As a coach and a video producer this should not be too much trouble to do. I am heading out to teach a seminar this weekend in Tennessee so I will not be able to post again until Monday. I will check in then and see what has been discussed and then decide what to shoot next. Lets keep the topics on Striking, Clinch/Wrestling,and Ground/Grappling for now.


----------



## Ceicei (Oct 22, 2004)

Aaron Little said:
			
		

> As a coach and a video producer this should not be too much trouble to do. I am heading out to teach a seminar this weekend in Tennessee so I will not be able to post again until Monday. I will check in then and see what has been discussed and then decide what to shoot next. Lets keep the topics on Striking, Clinch/Wrestling,and Ground/Grappling for now.


Narrowing the topics down to three general ones sound good to me.

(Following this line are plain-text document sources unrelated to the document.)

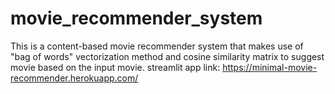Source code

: # movie_recommender_system
This is a content-based movie recommender system that makes use of "bag of words" vectorization method and cosine similarity matrix to suggest movie based on the input movie.
streamlit app link: https://minimal-movie-recommender.herokuapp.com/
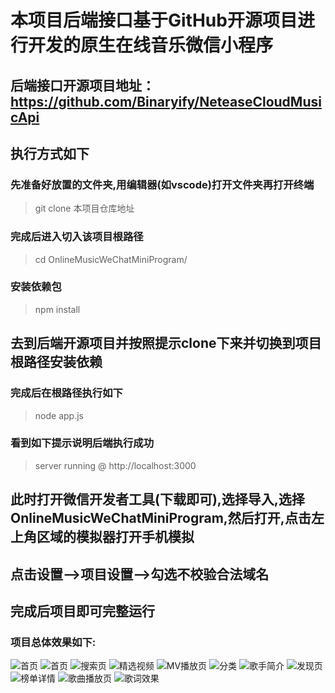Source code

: # 本项目后端接口基于GitHub开源项目进行开发的原生在线音乐微信小程序
## 后端接口开源项目地址：https://github.com/Binaryify/NeteaseCloudMusicApi
## 执行方式如下
### 先准备好放置的文件夹,用编辑器(如vscode)打开文件夹再打开终端
>git clone 本项目仓库地址
### 完成后进入切入该项目根路径
>cd OnlineMusicWeChatMiniProgram/
### 安装依赖包
>npm install

## 去到后端开源项目并按照提示clone下来并切换到项目根路径安装依赖
### 完成后在根路径执行如下
>node app.js
### 看到如下提示说明后端执行成功
>server running @ http://localhost:3000

## 此时打开微信开发者工具(下载即可),选择导入,选择OnlineMusicWeChatMiniProgram,然后打开,点击左上角区域的模拟器打开手机模拟
## 点击设置-->项目设置-->勾选不校验合法域名
## 完成后项目即可完整运行

### 项目总体效果如下:
![首页](./previewImage/1.png)
![首页](./previewImage/2.png)
![搜索页](./previewImage/3.png)
![精选视频](./previewImage/4.png)
![MV播放页](./previewImage/5.png)
![分类](./previewImage/6.png)
![歌手简介](./previewImage/7.png)
![发现页](./previewImage/8.png)
![榜单详情](./previewImage/9.png)
![歌曲播放页](./previewImage/10.png)
![歌词效果](./previewImage/11.png)


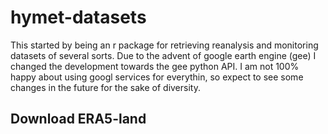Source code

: # hymet-datasets
This started by being an r package for retrieving reanalysis and monitoring datasets of several sorts. Due to the advent of google earth engine (gee) I changed the development towards the gee python API. I am not 100% happy about using googl services for everythin, so expect to see some changes in the future for the sake of diversity.

## Download ERA5-land
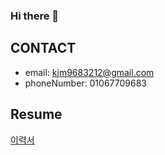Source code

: ### Hi there 👋

## CONTACT
- email: kjm9683212@gmail.com
- phoneNumber: 01067709683 
 
## Resume
[이력서](https://serious-hamburger-920.notion.site/45eb6370d35a4a4d86a4e8752685999f)
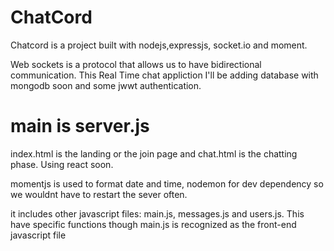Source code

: # ChatCord
Chatcord is a project built with nodejs,expressjs, socket.io and moment.

Web sockets is a protocol that allows us to have bidirectional communication.
This Real Time chat appliction
I'll be adding database with mongodb soon and some jwwt authentication.


# main is server.js
index.html is the landing or the join page and chat.html is the chatting phase.
Using react soon.

momentjs is used to format date and time, nodemon for dev dependency so we wouldnt have to restart the sever often.

it includes other javascript files: main.js, messages.js and users.js. This have specific functions though main.js is recognized as the front-end javascript file
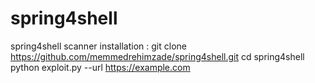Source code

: # spring4shell
spring4shell scanner
installation : 
git clone https://github.com/memmedrehimzade/spring4shell.git
cd spring4shell
python exploit.py --url https://example.com
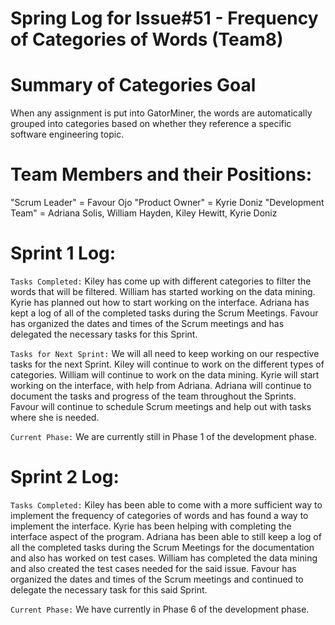 # Spring Log for Issue#51 - Frequency of Categories of Words (Team8)

# Summary of Categories Goal

When any assignment is put into GatorMiner, the words are automatically grouped into categories based on whether they reference a specific software engineering topic.

# Team Members and their Positions:

"Scrum Leader" = Favour Ojo
"Product Owner" = Kyrie Doniz
"Development Team" = Adriana Solis, William Hayden, Kiley Hewitt, Kyrie Doniz

# Sprint 1 Log:

`Tasks Completed:` Kiley has come up with different categories to filter the words that will be filtered. William has started working on the data mining. Kyrie has planned out how to start working on the interface. Adriana has kept a log of all of the completed tasks during the Scrum Meetings. Favour has organized the dates and times of the Scrum meetings and has delegated the necessary tasks for this Sprint.

`Tasks for Next Sprint:` We will all need to keep working on our respective tasks for the next Sprint. Kiley will continue to work on the different types of categories. William will continue to work on the data mining. Kyrie will start working on the interface, with help from Adriana. Adriana will continue to document the tasks and progress of the team throughout the Sprints. Favour will continue to schedule Scrum meetings and help out with tasks where she is needed.

`Current Phase:` We are currently still in Phase 1 of the development phase.

# Sprint 2 Log:

`Tasks Completed:` Kiley has been able to come with a more sufficient way to implement the frequency of categories of words and has found a way to implement the interface. Kyrie has been helping with completing the interface aspect of the program. Adriana has been able to still keep a log of all the completed tasks during the Scrum Meetings for the documentation and also has worked on test cases. William has completed the data mining and also created the test cases needed for the said issue. Favour has organized the dates and times of the Scrum meetings and continued to delegate the necessary task for this said Sprint.

`Current Phase:` We have currently in Phase 6 of the development phase.
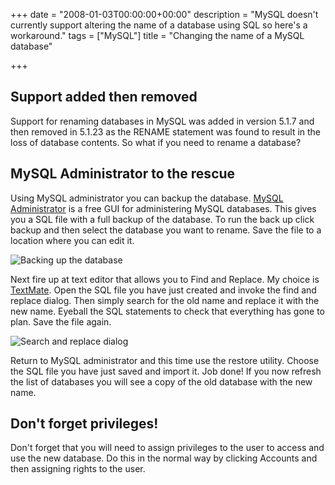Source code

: +++
date = "2008-01-03T00:00:00+00:00"
description = "MySQL doesn't currently support altering the name of a database using SQL so here's a workaround."
tags = ["MySQL"]
title = "Changing the name of a MySQL database"

+++

## Support added then removed

Support for renaming databases in MySQL was added in version 5.1.7 and then removed in 5.1.23 as the RENAME statement was found to result in the loss of database contents. So what if you need to rename a database?

## MySQL Administrator to the rescue

Using MySQL administrator you can backup the database. [MySQL Administrator][1] is a free GUI for administering MySQL databases. This gives you a SQL file with a full backup of the database. To run the back up click backup and then select the database you want to rename. Save the file to a location where you can edit it.

![Backing up the database][2] 

Next fire up at text editor that allows you to Find and Replace. My choice is [TextMate][3]. Open the SQL file you have just created and invoke the find and replace dialog. Then simply search for the old name and replace it with the new name. Eyeball the SQL statements to check that everything has gone to plan. Save the file again.

![Search and replace dialog][4] 

Return to MySQL administrator and this time use the restore utility. Choose the SQL file you have just saved and import it. Job done! If you now refresh the list of databases you will see a copy of the old database with the new name.

## Don't forget privileges!

Don't forget that you will need to assign privileges to the user to access and use the new database. Do this in the normal way by clicking Accounts and then assigning rights to the user.

 [1]: http://dev.mysql.com/downloads/gui-tools/5.0.html
 [2]: /images/articles/select_backup.jpg 
 [3]: http://macromates.com/
 [4]: /images/articles/rename_database.png 
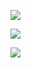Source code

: ![](/assets/img/chrome_FAbi3z8b6O.png)


![](/assets/img/chrome_E6ot8y30qE.png)


![](/assets/img/chrome_zFdRFAK70Z.png)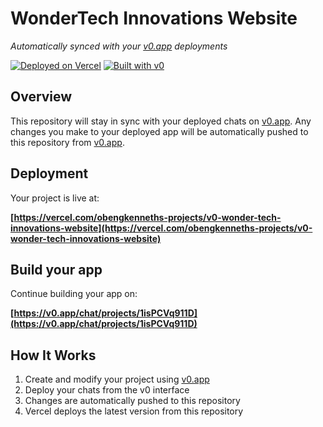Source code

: # WonderTech Innovations Website

*Automatically synced with your [v0.app](https://v0.app) deployments*

[![Deployed on Vercel](https://img.shields.io/badge/Deployed%20on-Vercel-black?style=for-the-badge&logo=vercel)](https://vercel.com/obengkenneths-projects/v0-wonder-tech-innovations-website)
[![Built with v0](https://img.shields.io/badge/Built%20with-v0.app-black?style=for-the-badge)](https://v0.app/chat/projects/1isPCVq911D)

## Overview

This repository will stay in sync with your deployed chats on [v0.app](https://v0.app).
Any changes you make to your deployed app will be automatically pushed to this repository from [v0.app](https://v0.app).

## Deployment

Your project is live at:

**[https://vercel.com/obengkenneths-projects/v0-wonder-tech-innovations-website](https://vercel.com/obengkenneths-projects/v0-wonder-tech-innovations-website)**

## Build your app

Continue building your app on:

**[https://v0.app/chat/projects/1isPCVq911D](https://v0.app/chat/projects/1isPCVq911D)**

## How It Works

1. Create and modify your project using [v0.app](https://v0.app)
2. Deploy your chats from the v0 interface
3. Changes are automatically pushed to this repository
4. Vercel deploys the latest version from this repository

I'll think some more about submitting specific questions/issues that you can consider within these topics and post them to you soon.

- Ceicei


----------



## Ceicei (Oct 22, 2004)

I've been having trouble with this, but how do you quickly break the hold of the gyaku-juji-jime (reverse cross lock) from a mounted opponent? I've heard it said that you can push on the elbows to break the lock and then apply the same choke to them. There has to be another way to get out, because some opponents I have don't give easily at their elbows.

- Ceicei


----------



## Mark Weiser (Oct 22, 2004)

I think grappling vids would be excellent. I am always looking for good info on other styles.


----------



## bluenosekenpo (Oct 24, 2004)

MJS said:
			
		

> Ok...if it hasn't been noticed already, one of our fellow MT members posted here asking for help with her grappling.  She received many excellent replies.  One member, Aaron Little, went out and actually filmed a clip with a few of his students, covering the question that Sarah had.  Shortly after he posted the clip, he received some requests for future clips.
> 
> The point of this thread is to basically take a survey from the people who frequent this thread and forum.  Aaron is looking for some ideas for future clips, as well as if this is something that people would like to see.
> 
> ...


don't know if you folks have ever checked out the bjj.org site but they have awsome techs and afew good avi's, enjoy

btw, to get things rolling, the situation, you've set up your opponent with a jab, cross, roundhouse kick combo and you want to get him down, what is your next grappling move? osoto gari? single leg? what? got a vid you want to share?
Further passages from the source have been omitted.